Stemmen gaan op dat de parking er hoe dan ook zal komen, dat de socialistische burgemeester geen oren heeft naar het protest, en dat de beslissing toch al is genomen. Een oude dame bracht me dat nieuws vanmorgen op een ijskoude markt. Opgemaakt met lippenstift en een hoed, net als Jeanne in mijn roman, en met dezelfde verslagenheid in haar ogen, zei ze: ‘Mayeur, dat is geen socialist. Een paar rijke Brusselse families hebben hier ilôts opgekocht, en al wat ze willen, is een sjiek plein, een nieuwe Zavel en garageboxen voor hun huurders.’ Ik luisterde en voelde dankbaarheid voor de mensen die in de bres zijn gesprongen.

‘Geen putten en bulten meer’, stond er ook in het foldertje. En dat er geen belastinggeld aan zou worden uitgegeven, maar dat alles met privé-geld wordt gerealiseerd! Een ook, ‘geen bestelwagens meer die geparkeerd staan voor de gevels van de huizen.’ Ik keek over het plein, zondagmiddag half twaalf. Niet één camionette te bespeuren. Ja, waar parkeren de marchands hun wagens? Die avonturiers, die plantrekkers, die overlevers? Nu, ‘s avonds wordt het plein gebruikt als parking. Voor de Fuse. Voor de marchands die er morgenvroeg om 5u weer aan beginnen. Zullen ze er nog zijn over twee jaar?
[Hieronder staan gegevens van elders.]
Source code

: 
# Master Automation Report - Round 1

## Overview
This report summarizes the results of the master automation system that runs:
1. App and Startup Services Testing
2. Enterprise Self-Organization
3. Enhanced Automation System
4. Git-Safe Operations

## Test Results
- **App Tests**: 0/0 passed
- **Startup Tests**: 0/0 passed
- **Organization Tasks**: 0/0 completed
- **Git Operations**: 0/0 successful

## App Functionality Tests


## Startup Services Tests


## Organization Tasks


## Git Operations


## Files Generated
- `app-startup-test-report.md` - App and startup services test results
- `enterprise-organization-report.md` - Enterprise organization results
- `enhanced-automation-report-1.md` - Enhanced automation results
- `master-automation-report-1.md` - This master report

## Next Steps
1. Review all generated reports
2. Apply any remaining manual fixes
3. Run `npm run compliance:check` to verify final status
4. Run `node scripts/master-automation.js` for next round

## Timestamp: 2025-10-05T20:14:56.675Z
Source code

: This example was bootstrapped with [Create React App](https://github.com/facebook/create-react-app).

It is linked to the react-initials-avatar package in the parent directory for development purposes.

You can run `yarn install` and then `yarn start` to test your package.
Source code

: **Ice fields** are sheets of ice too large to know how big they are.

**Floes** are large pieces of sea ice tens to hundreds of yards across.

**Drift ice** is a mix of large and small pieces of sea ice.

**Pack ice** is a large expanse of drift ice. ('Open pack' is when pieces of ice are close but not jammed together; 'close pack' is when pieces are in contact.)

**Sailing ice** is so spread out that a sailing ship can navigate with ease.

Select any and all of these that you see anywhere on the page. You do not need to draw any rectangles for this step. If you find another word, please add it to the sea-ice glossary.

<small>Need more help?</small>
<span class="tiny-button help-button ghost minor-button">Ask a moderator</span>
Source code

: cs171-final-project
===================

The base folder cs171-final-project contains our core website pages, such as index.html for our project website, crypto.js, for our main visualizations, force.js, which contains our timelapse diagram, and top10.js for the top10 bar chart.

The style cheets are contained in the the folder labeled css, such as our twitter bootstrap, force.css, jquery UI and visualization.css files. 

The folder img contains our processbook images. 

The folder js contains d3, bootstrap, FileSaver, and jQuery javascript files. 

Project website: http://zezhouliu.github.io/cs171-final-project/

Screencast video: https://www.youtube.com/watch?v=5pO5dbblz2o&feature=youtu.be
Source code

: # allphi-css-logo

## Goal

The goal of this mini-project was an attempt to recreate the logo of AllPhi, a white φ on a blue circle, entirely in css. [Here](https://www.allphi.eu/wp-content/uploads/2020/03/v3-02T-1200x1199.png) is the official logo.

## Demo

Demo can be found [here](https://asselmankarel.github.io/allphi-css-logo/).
‘Ik wil graag meelopen in die mars,’ zei Charles, een man die er elke dag weer staat, in weer en wind, ‘maar het is zondag en ik heb geld nodig. Ik moet werken.’ Zijn voorspelling was somber. De crisis voelen ze nu al, zei hij. En de kans bestaat dat ze zich bij het einde van de werken zullen moeten schikken naar een volledig gereglementeerde markt.

Tiens. Vorige week nog kreeg ik hier bezoek van een jonge Italiaan, een student filosofie in Leuven, die migreerde van Amsterdam naar Brussel omdat hij in Brussel meer flou vindt. ‘Overgangsplekken, mengvormen, informele kruispunten, die maken het leven in een stad interessant,’ zei hij. Hij zat op het puntje van de sofa en staarde door het raam van dit salon, naar een rustige markt op woensdagochtend. Hij kon zijn ogen niet afhouden van het spektakel. Hij keek verrukt, en bleef kijken. Toen ik hem koffie serveerde, stond hij op. Midden voor het raam, als stond hij op de buhne voor het theater van de markt, zei hij beslist: ‘Dit gaat niet lang meer duren. Hier komen binnenkort stalletjes van, zoals op de kerstmarkt, met uniforme tafels en gereglementeerde lichtjes. Die gezellige kriskras van marchands in het centrum van een stad, het is te mooi om waar te zijn.’
‘Wat ben jij een cynisch man,’ lacht ik. Maar zie, slechts enkele dagen later zou het spel van gissingen, ontkenningen, boude uitspraken en politiek gesmoes al beginnen.